Page MenuHomePhabricator

Add lexeme language codes kyw-beng, kyw-deva, txo-beng, cdz-beng, mjx-beng, ksy-beng
Open, Needs TriagePublic

Description

The West Bengal WIkimedians User Group is collaborating with School of Language and Linguistics of Jadavpur University, Kolkata to add lexicographical data about 5 endangered languages spoken in West Bengal through assigning 5 Wikimedians-in-residence.
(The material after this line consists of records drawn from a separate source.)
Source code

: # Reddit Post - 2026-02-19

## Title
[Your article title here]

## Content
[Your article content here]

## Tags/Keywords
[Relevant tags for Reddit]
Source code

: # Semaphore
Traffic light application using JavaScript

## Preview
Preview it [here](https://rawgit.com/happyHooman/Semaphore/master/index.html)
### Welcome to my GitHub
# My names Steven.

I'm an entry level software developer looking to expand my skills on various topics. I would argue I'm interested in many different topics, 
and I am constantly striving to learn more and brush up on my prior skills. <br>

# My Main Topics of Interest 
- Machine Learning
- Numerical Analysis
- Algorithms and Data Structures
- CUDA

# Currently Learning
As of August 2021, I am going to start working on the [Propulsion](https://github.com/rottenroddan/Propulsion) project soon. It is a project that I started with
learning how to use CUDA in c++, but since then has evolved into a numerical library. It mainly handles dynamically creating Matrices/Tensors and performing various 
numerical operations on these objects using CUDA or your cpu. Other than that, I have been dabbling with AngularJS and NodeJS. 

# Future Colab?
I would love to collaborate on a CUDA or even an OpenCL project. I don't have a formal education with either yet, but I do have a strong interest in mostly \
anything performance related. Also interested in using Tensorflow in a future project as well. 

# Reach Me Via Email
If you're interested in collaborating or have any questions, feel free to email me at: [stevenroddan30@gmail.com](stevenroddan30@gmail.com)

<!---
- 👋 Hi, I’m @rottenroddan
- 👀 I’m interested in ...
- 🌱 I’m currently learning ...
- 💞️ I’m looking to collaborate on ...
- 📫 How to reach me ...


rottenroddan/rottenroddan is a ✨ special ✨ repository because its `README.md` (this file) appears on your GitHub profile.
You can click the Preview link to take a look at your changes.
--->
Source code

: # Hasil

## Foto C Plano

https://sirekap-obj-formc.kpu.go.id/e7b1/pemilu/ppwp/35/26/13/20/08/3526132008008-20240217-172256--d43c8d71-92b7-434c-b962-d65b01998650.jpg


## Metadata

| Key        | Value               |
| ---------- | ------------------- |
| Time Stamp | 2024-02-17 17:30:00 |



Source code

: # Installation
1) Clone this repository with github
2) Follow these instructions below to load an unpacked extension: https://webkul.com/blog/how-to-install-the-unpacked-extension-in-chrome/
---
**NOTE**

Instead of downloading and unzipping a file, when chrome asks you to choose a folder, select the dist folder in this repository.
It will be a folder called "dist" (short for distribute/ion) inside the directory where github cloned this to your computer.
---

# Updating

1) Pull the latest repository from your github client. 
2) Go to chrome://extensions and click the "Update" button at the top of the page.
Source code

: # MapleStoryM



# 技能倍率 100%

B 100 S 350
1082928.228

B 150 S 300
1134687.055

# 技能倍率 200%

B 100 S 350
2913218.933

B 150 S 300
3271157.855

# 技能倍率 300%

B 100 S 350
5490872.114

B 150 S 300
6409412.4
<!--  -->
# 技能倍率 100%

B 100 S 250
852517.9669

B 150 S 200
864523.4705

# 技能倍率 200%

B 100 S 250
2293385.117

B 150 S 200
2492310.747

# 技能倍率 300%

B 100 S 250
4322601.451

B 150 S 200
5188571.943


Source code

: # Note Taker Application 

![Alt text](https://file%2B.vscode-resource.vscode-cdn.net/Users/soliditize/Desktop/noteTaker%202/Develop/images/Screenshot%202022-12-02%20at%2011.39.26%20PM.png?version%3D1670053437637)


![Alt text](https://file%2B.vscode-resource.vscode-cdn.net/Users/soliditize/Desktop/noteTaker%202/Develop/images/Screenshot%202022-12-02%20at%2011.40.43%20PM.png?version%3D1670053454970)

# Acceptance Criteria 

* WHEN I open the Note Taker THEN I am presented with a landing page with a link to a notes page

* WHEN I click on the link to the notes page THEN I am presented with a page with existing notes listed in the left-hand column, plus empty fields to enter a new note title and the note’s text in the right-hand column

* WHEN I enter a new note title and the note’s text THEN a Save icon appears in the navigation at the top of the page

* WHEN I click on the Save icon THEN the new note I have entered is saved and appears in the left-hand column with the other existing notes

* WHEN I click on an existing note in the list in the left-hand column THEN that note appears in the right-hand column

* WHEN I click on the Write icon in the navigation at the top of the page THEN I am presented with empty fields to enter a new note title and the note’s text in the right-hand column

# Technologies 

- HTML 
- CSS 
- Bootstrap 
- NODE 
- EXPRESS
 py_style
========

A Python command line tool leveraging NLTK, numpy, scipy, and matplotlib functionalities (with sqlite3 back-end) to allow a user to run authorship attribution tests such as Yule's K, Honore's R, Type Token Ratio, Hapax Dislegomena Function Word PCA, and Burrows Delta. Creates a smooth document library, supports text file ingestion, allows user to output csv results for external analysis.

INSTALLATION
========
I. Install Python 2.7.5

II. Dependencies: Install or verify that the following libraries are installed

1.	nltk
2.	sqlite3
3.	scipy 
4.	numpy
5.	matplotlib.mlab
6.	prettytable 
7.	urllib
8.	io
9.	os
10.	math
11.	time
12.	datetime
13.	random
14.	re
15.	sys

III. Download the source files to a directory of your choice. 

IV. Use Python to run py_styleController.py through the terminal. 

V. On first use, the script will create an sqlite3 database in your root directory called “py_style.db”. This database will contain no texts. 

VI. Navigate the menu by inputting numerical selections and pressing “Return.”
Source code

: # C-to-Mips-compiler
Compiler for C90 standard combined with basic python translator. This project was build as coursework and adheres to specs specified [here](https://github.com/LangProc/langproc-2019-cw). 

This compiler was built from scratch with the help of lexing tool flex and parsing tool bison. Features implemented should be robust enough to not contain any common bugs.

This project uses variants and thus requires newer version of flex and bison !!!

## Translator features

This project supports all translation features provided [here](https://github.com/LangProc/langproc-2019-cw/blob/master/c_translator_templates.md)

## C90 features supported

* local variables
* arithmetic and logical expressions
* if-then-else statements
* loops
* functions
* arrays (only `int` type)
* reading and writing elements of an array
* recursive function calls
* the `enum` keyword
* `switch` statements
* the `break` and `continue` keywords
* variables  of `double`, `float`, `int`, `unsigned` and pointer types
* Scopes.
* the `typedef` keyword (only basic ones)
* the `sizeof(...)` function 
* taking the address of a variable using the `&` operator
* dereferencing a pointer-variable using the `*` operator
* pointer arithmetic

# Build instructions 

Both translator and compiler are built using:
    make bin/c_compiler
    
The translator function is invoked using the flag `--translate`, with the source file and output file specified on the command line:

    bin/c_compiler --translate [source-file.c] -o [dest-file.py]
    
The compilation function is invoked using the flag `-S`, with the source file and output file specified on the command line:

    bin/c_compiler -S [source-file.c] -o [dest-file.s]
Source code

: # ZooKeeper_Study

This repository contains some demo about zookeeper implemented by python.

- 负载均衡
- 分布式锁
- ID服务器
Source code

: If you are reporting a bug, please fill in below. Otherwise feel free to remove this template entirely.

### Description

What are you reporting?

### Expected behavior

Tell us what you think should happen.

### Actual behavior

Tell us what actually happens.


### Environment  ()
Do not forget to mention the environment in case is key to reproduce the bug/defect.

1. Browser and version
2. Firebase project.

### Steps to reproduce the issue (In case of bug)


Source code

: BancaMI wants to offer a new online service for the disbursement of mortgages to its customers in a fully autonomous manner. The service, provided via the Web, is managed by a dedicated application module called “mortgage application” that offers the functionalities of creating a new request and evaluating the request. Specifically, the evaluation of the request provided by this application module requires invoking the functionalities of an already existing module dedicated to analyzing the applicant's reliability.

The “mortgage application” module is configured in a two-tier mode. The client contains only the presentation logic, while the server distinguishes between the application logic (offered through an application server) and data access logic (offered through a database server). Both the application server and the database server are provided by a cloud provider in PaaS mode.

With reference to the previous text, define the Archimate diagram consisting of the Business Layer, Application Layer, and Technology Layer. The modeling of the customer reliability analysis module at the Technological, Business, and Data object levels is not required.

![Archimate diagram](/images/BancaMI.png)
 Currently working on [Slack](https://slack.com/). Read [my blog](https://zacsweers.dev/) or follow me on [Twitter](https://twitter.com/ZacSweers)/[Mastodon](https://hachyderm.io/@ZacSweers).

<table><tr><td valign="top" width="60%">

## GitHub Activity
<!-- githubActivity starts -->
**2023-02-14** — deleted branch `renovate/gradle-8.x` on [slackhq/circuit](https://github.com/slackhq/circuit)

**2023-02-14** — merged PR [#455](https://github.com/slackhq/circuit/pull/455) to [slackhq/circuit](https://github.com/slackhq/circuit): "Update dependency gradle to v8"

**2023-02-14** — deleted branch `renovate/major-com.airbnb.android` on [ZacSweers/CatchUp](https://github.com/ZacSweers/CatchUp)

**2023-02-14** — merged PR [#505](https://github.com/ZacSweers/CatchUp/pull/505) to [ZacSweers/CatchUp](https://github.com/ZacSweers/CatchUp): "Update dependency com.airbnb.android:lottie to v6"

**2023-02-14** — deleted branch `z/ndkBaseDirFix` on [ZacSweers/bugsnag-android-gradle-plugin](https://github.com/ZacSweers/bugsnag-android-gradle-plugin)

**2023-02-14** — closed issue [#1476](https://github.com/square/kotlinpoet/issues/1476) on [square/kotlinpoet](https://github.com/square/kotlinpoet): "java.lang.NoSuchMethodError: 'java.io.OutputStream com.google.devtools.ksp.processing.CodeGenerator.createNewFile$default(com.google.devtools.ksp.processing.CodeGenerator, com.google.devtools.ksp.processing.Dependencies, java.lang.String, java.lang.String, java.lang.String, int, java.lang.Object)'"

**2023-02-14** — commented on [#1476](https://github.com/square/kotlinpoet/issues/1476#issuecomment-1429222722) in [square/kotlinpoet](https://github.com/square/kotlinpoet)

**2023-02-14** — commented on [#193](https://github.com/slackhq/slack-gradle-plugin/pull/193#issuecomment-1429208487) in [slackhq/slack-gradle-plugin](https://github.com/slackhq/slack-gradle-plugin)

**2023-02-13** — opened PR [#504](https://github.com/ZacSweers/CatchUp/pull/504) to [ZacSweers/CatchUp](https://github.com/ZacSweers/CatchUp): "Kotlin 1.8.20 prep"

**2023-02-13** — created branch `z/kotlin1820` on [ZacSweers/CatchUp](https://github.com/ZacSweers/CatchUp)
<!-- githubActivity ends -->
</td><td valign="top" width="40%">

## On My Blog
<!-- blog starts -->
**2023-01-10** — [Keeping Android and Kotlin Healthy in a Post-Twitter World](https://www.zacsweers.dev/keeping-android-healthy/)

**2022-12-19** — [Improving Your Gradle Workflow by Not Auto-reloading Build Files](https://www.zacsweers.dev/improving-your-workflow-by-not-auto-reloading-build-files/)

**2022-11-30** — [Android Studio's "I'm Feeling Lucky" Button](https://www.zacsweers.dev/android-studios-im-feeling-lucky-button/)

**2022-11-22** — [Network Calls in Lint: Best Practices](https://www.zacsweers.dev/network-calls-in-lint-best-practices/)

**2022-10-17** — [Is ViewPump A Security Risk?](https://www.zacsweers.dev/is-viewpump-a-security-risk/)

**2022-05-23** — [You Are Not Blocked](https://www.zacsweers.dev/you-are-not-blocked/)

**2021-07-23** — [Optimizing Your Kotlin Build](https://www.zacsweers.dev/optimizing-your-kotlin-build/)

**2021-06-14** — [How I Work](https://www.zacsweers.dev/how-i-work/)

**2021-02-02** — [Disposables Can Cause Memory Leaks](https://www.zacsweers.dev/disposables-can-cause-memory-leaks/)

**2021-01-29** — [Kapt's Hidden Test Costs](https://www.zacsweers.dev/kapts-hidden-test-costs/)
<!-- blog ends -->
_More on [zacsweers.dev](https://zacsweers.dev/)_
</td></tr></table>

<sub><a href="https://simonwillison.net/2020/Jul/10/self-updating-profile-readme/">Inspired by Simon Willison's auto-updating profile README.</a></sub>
The languages in ISO 639-3 and script in ISO 15924 subtag (lowercased) used will be as follows

  • kyw-beng - Kurmali with Bangla script
  • kyw-deva - Kurmali with Devanagari script
  • txo-beng - Toto with Bangla script
  • cdz-beng - Koda with Bangla script
  • mjx-beng - Mahali with Bangla script
  • ksy-beng - Kharia Thar with Bangla script

The above mentioned linguistics department has the lexicographical data of all these languages in these scripts and has agreed to upload them on Wikidata.

Event Timeline

Bodhisattwa updated the task description. (Show Details)
Bodhisattwa updated the task description. (Show Details)
Bodhisattwa renamed this task from Add lexeme language codes kyw-beng, kyw-deva, txo-beng, cdz-beng, mjx-beng, lbm-beng to Add lexeme language codes kyw-beng, kyw-deva, txo-beng, cdz-beng, mjx-beng, ksy-beng.Aug 4 2024, 2:19 PM

Change #1059860 had a related patch set uploaded (by Bodhisattwa; author: Bodhisattwa):

[mediawiki/extensions/WikibaseLexeme@master] Add lexeme language codes kyw-beng, kyw-deva, txo-beng, cdz-beng, mjx-beng, ksy-beng

https://gerrit.wikimedia.org/r/1059860

This comment was removed by Bodhisattwa.

The reason I am requesting the scripts for these languages is because they do not have one single standard script. Please find the list of scripts which each languages use,

  1. Kurmali - Devanagari, Bangla, Odia, Chisoi (newly developed)
  2. Toto - Bangla, Toto (newly developed)
  3. Koda - Nagachiki, Bangla
  4. Mahali - no script, usually uses Bangla script
  5. Kharia Thar - no script, usually uses Bangla script

@Amire80 for your consideration

Looks mostly okay, but is there any chance you could decide that certain scripts are primary for any of these languages and use just the language code without script code? It happened several times that we added script codes that turned out to be not useful, and then it's hard to remove them, like skr-arab.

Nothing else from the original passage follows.